From the Evening Herald:
From the moment our children are born, we feel an overwhelming desire to protect them. We don’t want anything, or anyone to impinge on their perfect world.We want, especially, to build their self esteem. So we praise them. And society concurs. Children are forever getting stars for being good; and medals not just for winning; but for taking part in sports.
And the result? We’re raising a generation of Little Emperors. Children who ‘rule’ the house. Their toys take over the living space; they choose what to watch on TV, and their first scribblings have pride of place on the walls.
... Is consumerism to blame? Watching endless MTV and being constantly online, our children believe that to consume is natural and normal. They think looking perfect will lead to success. And this rather worries Rowan Manahan, a career coach and author of Where’s my Oasis.
“A child’s sense of entitlement and their sense of privilege starts very young,” he says. “It’s a bad idea to tell someone they are great when, clearly, they are not. When praise is misplaced it turns quickly into delusion. “Take Pop Idol,” he says. “You can see the absolute conviction on a competitor's face that they have what it takes, and ‘What does Simon Cowell know?’ Even when, clearly, they haven’t an ounce of talent.”
It’s the same when they leave college. Graduates, Manahan says, have hopelessly unrealistic expectations of what any job will entail. “They think the world is a simple meritocracy, and they believe that their talent will out,” he says. “They think teams are collaborative and co-operative. They are convinced that they will have it all. Work comes as a huge culture shock.
“By the time they are 28 they may have made a series of moves. They’d say it was for more money, or for a funded MBA, but there is, I think, an unconscious thought there too. “They're thinking, ‘Work can’t be like this everywhere. It can’t be this cold and unfeeling and this callous.’ And when they hit 30 they have an early midlife crisis [a Thrisis!]. They think, ‘How can I do this for the rest of my life?’ They feel they’re not loved; they are not respected, and they are not even a number.”
- A recent production of Snow White at a primary school in Japan featured 25 Snow Whites; no dwarfs and no wicked witch. Parents had objected to one child being picked for the leading role.
- The head of HR in a leading Irish Company described Ireland’s young job seekers as ‘impossible.’ “They have totally unrealistic expectations and have a delusion in the value they will bring, and the pay packet they should receive,” he said.

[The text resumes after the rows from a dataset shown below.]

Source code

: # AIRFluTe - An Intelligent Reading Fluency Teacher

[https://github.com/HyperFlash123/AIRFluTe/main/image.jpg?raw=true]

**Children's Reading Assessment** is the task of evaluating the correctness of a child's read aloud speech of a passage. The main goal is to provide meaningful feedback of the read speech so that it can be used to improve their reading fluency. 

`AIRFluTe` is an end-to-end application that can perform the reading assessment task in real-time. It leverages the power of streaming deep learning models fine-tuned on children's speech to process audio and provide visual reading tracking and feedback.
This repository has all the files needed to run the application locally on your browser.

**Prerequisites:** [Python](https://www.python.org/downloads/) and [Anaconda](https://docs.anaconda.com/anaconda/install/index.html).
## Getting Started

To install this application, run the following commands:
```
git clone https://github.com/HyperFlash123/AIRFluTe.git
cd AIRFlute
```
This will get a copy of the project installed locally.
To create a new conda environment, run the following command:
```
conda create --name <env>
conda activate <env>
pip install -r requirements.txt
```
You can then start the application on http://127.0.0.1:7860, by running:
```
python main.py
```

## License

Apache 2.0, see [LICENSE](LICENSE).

- The Association of Graduate Recruiters in the UK would concur. They reported that one new recruit rang his mother to complain that he had to go to London the next day. "And they haven’t even given me a map," he whined.



2 comments:
Nice one, Rowan.
Am going to feature this shortly...
When I graduated from university I seriously considered applying for jobs in various museums, which I think I would have enjoyed greatly. There were some entry-level vacancies and I had the relevant qualifications.

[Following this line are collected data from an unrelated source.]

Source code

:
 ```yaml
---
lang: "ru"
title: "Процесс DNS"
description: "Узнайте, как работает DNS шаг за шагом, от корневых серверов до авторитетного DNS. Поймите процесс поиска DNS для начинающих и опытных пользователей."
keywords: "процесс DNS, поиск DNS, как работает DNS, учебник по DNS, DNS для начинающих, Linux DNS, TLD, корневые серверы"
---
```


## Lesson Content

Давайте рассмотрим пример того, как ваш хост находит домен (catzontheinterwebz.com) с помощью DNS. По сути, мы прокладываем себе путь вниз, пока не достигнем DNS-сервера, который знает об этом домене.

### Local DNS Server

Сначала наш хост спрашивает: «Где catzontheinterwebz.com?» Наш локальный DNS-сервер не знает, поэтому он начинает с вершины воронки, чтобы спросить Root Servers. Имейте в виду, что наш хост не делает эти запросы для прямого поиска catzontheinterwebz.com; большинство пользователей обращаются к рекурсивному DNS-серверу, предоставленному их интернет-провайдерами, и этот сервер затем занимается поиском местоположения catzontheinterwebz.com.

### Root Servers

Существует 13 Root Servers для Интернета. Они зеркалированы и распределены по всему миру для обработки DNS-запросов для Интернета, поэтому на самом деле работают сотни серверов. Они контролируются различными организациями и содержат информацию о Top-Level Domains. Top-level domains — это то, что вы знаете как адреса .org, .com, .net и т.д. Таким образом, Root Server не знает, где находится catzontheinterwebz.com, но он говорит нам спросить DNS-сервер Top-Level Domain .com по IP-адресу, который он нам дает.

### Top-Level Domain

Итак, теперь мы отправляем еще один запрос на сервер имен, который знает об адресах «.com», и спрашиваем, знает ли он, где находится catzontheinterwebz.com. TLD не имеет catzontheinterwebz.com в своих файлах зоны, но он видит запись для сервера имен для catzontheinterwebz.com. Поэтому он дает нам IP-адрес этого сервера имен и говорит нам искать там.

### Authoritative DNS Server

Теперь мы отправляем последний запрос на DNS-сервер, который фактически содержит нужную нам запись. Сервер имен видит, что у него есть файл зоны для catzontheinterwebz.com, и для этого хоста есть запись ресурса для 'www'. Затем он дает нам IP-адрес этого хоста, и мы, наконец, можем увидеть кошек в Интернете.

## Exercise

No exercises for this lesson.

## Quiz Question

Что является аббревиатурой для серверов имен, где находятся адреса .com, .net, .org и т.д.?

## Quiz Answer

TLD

I remember at the time that those vacancies were offering a starting salary of ST£8,500. This was 1986. I was disgusted. I had a BA from University College Dublin! Surely I was worth at least £10,000!
So I didn't even apply.
Five years later I was struggling to earn IR£7,000 as a part time English teacher in Dublin and I realised what an idiot I had been.
I don't believe in regrets, but speaking objectively, what the younger me needed was someone to slap me in the face and inform me that my degree meant something only to me and that once I graduated, I was no longer at the top of any ladder, but suddenly on the bottom rung of the working ladder.
On a related note, when I was 33 I joined a large IT firm as a graduate trainee. They had separate programmes for those with IT related degrees and those with other degrees. However, several managers commented that the ones with the IT degrees were harder to teach and learned more slowly because they generally came in with the attitude that they knew a thing or two.